What you will do — State the number of lines in the material below that contain the word "undefined", without any other text.

Data for review —
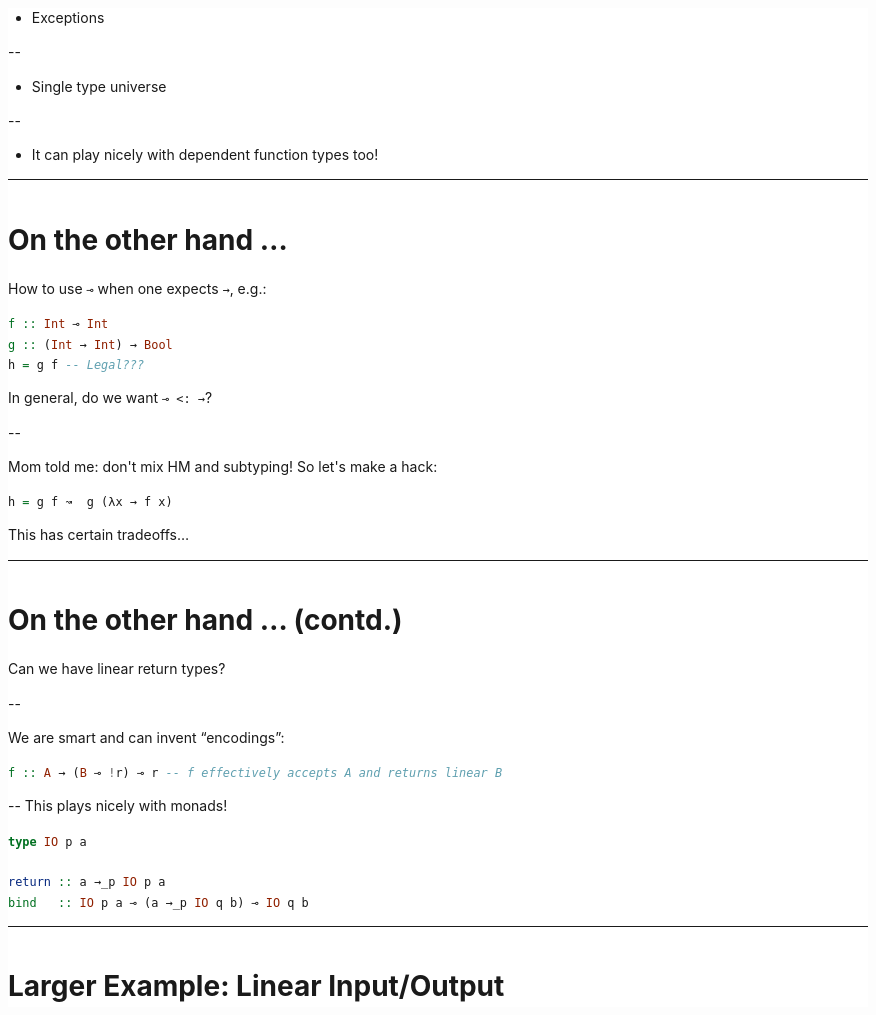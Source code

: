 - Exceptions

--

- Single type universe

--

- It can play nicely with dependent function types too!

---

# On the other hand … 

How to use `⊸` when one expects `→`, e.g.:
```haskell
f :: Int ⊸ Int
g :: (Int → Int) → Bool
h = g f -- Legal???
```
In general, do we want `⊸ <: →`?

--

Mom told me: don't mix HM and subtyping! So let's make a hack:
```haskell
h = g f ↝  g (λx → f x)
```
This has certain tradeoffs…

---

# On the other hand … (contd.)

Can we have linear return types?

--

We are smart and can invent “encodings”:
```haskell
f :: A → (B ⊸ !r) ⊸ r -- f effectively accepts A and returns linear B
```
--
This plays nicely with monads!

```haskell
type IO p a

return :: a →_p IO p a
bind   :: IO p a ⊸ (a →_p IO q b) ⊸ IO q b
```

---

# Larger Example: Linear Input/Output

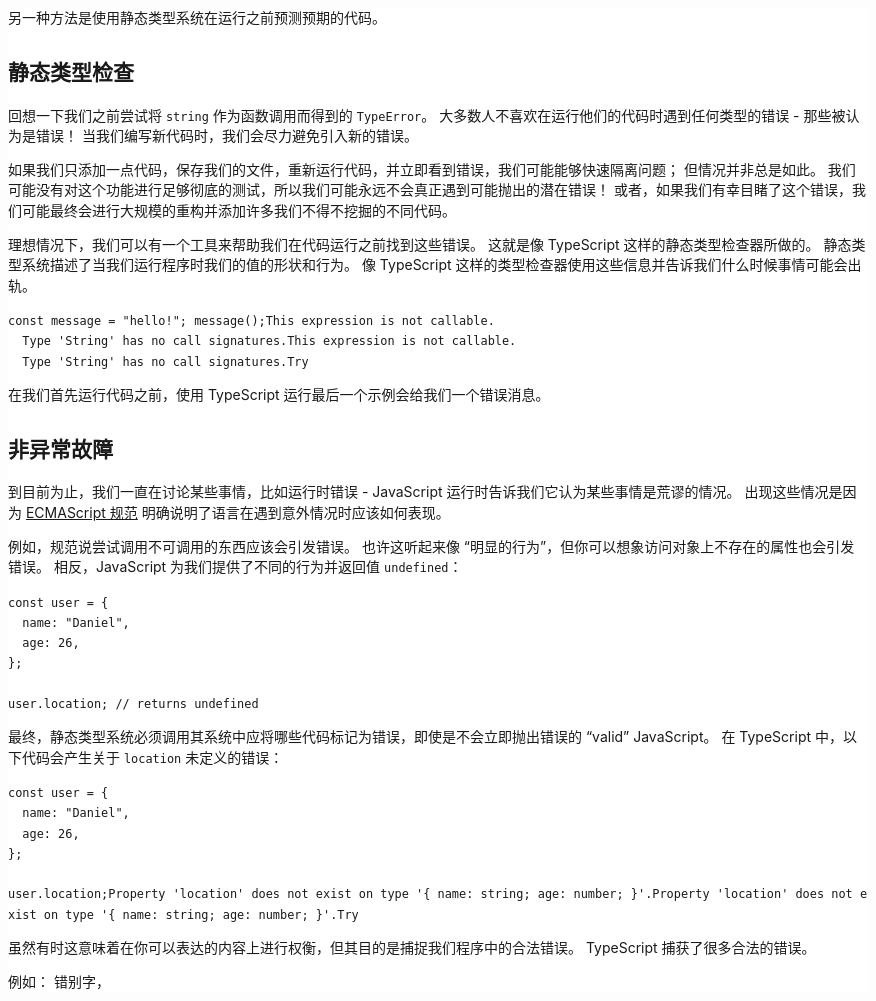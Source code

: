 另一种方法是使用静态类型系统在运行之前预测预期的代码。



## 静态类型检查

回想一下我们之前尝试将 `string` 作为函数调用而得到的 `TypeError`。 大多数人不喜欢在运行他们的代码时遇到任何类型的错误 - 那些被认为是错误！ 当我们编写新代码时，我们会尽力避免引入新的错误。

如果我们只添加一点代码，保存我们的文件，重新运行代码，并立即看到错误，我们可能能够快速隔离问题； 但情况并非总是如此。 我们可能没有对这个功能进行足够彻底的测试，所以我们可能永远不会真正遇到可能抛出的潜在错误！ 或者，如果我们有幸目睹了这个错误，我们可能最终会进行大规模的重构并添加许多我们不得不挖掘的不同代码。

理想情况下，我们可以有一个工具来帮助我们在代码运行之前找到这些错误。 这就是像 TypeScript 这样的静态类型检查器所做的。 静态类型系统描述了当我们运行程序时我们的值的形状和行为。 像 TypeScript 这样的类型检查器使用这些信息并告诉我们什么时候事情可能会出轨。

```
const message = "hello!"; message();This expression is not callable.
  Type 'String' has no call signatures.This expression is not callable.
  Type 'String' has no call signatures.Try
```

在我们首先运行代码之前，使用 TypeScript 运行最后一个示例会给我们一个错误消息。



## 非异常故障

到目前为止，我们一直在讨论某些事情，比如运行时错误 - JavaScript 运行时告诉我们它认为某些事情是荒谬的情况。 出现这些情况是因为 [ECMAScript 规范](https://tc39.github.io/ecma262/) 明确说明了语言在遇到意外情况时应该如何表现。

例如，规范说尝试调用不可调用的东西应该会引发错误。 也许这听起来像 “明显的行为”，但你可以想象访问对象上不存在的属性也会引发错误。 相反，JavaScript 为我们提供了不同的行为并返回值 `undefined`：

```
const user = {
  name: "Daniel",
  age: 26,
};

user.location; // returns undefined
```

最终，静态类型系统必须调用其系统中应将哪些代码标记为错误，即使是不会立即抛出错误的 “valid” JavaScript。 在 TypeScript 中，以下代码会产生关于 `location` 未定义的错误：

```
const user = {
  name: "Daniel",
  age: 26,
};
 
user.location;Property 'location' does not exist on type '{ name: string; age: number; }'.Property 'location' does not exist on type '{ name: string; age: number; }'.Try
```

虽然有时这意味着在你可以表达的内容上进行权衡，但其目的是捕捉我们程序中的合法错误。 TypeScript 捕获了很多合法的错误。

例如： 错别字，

Exercise answer — 2